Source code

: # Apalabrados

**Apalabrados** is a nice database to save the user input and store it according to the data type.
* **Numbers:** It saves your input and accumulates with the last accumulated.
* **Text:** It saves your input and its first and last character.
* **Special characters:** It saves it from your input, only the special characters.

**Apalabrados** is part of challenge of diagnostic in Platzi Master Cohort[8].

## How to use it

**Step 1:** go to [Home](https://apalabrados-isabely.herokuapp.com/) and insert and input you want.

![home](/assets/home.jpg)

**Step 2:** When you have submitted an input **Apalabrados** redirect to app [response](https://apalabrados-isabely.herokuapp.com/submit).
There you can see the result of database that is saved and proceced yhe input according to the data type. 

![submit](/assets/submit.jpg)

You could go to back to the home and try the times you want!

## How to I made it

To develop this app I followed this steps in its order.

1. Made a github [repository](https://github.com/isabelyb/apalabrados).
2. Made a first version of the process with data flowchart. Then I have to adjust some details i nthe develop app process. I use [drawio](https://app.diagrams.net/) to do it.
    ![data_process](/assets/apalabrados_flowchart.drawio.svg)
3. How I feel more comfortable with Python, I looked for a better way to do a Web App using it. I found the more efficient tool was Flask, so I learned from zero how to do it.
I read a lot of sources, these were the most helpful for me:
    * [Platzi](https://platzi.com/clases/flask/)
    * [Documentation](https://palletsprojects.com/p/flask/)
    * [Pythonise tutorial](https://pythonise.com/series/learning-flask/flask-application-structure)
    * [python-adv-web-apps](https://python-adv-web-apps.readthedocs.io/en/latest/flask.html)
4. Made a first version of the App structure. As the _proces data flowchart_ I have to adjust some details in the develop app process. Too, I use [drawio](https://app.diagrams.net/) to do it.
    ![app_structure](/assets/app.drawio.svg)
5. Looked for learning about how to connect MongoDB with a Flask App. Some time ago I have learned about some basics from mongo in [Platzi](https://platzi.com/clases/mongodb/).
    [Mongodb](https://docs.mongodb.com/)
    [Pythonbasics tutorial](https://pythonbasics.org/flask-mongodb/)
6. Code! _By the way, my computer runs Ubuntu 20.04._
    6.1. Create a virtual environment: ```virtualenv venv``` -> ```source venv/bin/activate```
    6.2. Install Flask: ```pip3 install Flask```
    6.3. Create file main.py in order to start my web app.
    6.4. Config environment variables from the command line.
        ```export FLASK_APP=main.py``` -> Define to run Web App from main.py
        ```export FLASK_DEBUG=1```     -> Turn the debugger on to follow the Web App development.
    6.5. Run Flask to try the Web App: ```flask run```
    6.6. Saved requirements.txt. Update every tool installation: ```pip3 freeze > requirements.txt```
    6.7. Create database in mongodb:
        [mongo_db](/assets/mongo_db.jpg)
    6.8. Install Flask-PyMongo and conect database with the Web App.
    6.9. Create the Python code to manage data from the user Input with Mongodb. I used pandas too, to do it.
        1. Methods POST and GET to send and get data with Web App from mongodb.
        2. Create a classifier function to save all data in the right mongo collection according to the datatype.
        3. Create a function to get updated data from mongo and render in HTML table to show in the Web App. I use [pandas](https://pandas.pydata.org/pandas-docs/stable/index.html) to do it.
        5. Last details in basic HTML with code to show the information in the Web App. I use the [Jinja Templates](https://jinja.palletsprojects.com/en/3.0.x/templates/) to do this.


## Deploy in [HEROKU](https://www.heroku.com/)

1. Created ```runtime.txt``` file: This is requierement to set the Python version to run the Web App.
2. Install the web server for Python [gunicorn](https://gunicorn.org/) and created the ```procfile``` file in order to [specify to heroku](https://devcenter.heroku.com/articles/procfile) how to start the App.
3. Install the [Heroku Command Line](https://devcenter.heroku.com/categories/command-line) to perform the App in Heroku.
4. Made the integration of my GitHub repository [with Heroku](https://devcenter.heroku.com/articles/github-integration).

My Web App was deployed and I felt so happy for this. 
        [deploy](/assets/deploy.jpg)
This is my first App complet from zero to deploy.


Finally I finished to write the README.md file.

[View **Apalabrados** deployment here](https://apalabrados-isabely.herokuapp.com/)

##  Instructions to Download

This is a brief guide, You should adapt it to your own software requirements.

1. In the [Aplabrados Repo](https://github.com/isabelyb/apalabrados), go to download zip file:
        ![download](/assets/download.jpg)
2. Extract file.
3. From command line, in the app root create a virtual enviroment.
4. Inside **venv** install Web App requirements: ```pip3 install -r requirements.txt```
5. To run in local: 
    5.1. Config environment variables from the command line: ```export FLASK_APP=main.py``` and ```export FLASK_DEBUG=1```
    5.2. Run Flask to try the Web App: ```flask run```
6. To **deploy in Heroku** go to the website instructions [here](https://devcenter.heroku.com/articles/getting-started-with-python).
++++
# Task item
Read each line of the material, and wherever the word "show" turns up, copy that line.

# Answer space
        3. Create a function to get updated data from mongo and render in HTML table to show in the Web App. I use [pandas](https://pandas.pydata.org/pandas-docs/stable/index.html) to do it.
        5. Last details in basic HTML with code to show the information in the Web App. I use the [Jinja Templates](https://jinja.palletsprojects.com/en/3.0.x/templates/) to do this.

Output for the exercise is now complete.